What you will do: Return the records exactly as they appear below, omitting the pictures.

Listed records:
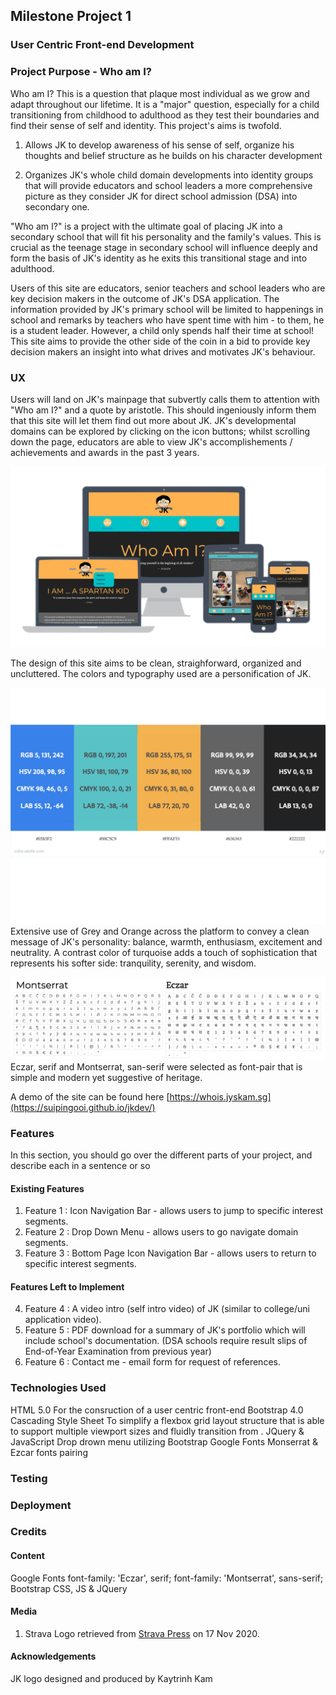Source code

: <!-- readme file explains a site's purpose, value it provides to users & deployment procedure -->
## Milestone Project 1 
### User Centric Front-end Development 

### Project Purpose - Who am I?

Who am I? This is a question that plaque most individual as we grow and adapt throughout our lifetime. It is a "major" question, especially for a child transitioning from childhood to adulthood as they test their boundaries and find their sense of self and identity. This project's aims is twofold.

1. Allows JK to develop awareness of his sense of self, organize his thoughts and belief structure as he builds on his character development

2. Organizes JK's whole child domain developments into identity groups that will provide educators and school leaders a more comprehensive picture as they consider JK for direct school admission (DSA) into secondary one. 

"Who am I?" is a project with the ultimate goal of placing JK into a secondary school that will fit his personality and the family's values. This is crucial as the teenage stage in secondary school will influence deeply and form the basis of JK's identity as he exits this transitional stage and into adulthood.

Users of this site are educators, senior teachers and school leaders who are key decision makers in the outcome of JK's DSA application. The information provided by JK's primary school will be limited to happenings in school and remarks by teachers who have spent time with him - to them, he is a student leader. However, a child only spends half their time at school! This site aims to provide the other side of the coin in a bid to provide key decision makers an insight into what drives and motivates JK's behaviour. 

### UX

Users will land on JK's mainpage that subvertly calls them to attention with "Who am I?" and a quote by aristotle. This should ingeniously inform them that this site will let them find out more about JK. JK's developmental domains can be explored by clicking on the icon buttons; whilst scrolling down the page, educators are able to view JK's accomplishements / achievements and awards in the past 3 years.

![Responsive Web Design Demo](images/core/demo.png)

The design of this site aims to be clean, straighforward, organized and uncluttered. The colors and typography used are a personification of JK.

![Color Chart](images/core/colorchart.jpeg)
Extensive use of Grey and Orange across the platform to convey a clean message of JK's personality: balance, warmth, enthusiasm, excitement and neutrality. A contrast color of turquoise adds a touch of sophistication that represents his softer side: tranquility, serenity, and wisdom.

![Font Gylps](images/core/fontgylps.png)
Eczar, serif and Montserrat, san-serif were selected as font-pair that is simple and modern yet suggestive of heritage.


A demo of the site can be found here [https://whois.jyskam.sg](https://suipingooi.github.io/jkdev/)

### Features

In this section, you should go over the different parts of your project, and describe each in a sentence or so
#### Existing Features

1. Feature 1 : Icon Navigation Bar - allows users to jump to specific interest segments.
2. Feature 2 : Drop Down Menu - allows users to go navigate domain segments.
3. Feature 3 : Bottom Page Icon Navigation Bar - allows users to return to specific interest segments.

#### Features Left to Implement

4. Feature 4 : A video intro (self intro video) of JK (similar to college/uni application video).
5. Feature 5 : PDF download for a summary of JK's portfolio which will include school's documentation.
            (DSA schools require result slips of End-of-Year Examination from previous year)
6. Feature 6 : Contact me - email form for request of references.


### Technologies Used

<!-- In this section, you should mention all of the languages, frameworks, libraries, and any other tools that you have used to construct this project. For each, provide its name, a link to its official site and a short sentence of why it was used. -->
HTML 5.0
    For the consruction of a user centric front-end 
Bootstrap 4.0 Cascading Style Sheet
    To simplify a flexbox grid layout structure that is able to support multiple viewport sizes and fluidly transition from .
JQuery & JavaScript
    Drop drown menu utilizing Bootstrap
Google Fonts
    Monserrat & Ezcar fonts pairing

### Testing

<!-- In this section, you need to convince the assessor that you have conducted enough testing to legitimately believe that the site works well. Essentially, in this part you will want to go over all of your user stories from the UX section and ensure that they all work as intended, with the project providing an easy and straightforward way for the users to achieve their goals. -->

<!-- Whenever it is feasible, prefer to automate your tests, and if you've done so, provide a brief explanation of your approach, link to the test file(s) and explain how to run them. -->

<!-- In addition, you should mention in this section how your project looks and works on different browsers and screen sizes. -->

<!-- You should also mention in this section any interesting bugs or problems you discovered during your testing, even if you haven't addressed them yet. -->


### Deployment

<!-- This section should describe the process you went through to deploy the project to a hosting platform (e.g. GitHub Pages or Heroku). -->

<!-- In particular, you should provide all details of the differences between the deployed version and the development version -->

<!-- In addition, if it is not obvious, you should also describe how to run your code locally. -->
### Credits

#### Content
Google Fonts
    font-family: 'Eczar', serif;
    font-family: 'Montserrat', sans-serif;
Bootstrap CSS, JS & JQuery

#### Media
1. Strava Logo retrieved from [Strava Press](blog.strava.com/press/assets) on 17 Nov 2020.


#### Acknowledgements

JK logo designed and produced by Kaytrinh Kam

Solution to this exercise:
Source code

: <!-- readme file explains a site's purpose, value it provides to users & deployment procedure -->
## Milestone Project 1 
### User Centric Front-end Development 

### Project Purpose - Who am I?

Who am I? This is a question that plaque most individual as we grow and adapt throughout our lifetime. It is a "major" question, especially for a child transitioning from childhood to adulthood as they test their boundaries and find their sense of self and identity. This project's aims is twofold.

1. Allows JK to develop awareness of his sense of self, organize his thoughts and belief structure as he builds on his character development

2. Organizes JK's whole child domain developments into identity groups that will provide educators and school leaders a more comprehensive picture as they consider JK for direct school admission (DSA) into secondary one. 

"Who am I?" is a project with the ultimate goal of placing JK into a secondary school that will fit his personality and the family's values. This is crucial as the teenage stage in secondary school will influence deeply and form the basis of JK's identity as he exits this transitional stage and into adulthood.

Users of this site are educators, senior teachers and school leaders who are key decision makers in the outcome of JK's DSA application. The information provided by JK's primary school will be limited to happenings in school and remarks by teachers who have spent time with him - to them, he is a student leader. However, a child only spends half their time at school! This site aims to provide the other side of the coin in a bid to provide key decision makers an insight into what drives and motivates JK's behaviour. 

### UX

Users will land on JK's mainpage that subvertly calls them to attention with "Who am I?" and a quote by aristotle. This should ingeniously inform them that this site will let them find out more about JK. JK's developmental domains can be explored by clicking on the icon buttons; whilst scrolling down the page, educators are able to view JK's accomplishements / achievements and awards in the past 3 years.

![Responsive Web Design Demo](images/core/demo.png)

The design of this site aims to be clean, straighforward, organized and uncluttered. The colors and typography used are a personification of JK.

![Color Chart](images/core/colorchart.jpeg)
Extensive use of Grey and Orange across the platform to convey a clean message of JK's personality: balance, warmth, enthusiasm, excitement and neutrality. A contrast color of turquoise adds a touch of sophistication that represents his softer side: tranquility, serenity, and wisdom.

![Font Gylps](images/core/fontgylps.png)
Eczar, serif and Montserrat, san-serif were selected as font-pair that is simple and modern yet suggestive of heritage.


A demo of the site can be found here [https://whois.jyskam.sg](https://suipingooi.github.io/jkdev/)

### Features

In this section, you should go over the different parts of your project, and describe each in a sentence or so
#### Existing Features

1. Feature 1 : Icon Navigation Bar - allows users to jump to specific interest segments.
2. Feature 2 : Drop Down Menu - allows users to go navigate domain segments.
3. Feature 3 : Bottom Page Icon Navigation Bar - allows users to return to specific interest segments.

#### Features Left to Implement

4. Feature 4 : A video intro (self intro video) of JK (similar to college/uni application video).
5. Feature 5 : PDF download for a summary of JK's portfolio which will include school's documentation.
            (DSA schools require result slips of End-of-Year Examination from previous year)
6. Feature 6 : Contact me - email form for request of references.


### Technologies Used

<!-- In this section, you should mention all of the languages, frameworks, libraries, and any other tools that you have used to construct this project. For each, provide its name, a link to its official site and a short sentence of why it was used. -->
HTML 5.0
    For the consruction of a user centric front-end 
Bootstrap 4.0 Cascading Style Sheet
    To simplify a flexbox grid layout structure that is able to support multiple viewport sizes and fluidly transition from .
JQuery & JavaScript
    Drop drown menu utilizing Bootstrap
Google Fonts
    Monserrat & Ezcar fonts pairing

### Testing

<!-- In this section, you need to convince the assessor that you have conducted enough testing to legitimately believe that the site works well. Essentially, in this part you will want to go over all of your user stories from the UX section and ensure that they all work as intended, with the project providing an easy and straightforward way for the users to achieve their goals. -->

<!-- Whenever it is feasible, prefer to automate your tests, and if you've done so, provide a brief explanation of your approach, link to the test file(s) and explain how to run them. -->

<!-- In addition, you should mention in this section how your project looks and works on different browsers and screen sizes. -->

<!-- You should also mention in this section any interesting bugs or problems you discovered during your testing, even if you haven't addressed them yet. -->


### Deployment

<!-- This section should describe the process you went through to deploy the project to a hosting platform (e.g. GitHub Pages or Heroku). -->

<!-- In particular, you should provide all details of the differences between the deployed version and the development version -->

<!-- In addition, if it is not obvious, you should also describe how to run your code locally. -->
### Credits

#### Content
Google Fonts
    font-family: 'Eczar', serif;
    font-family: 'Montserrat', sans-serif;
Bootstrap CSS, JS & JQuery

#### Media
1. Strava Logo retrieved from [Strava Press](blog.strava.com/press/assets) on 17 Nov 2020.


#### Acknowledgements

JK logo designed and produced by Kaytrinh Kam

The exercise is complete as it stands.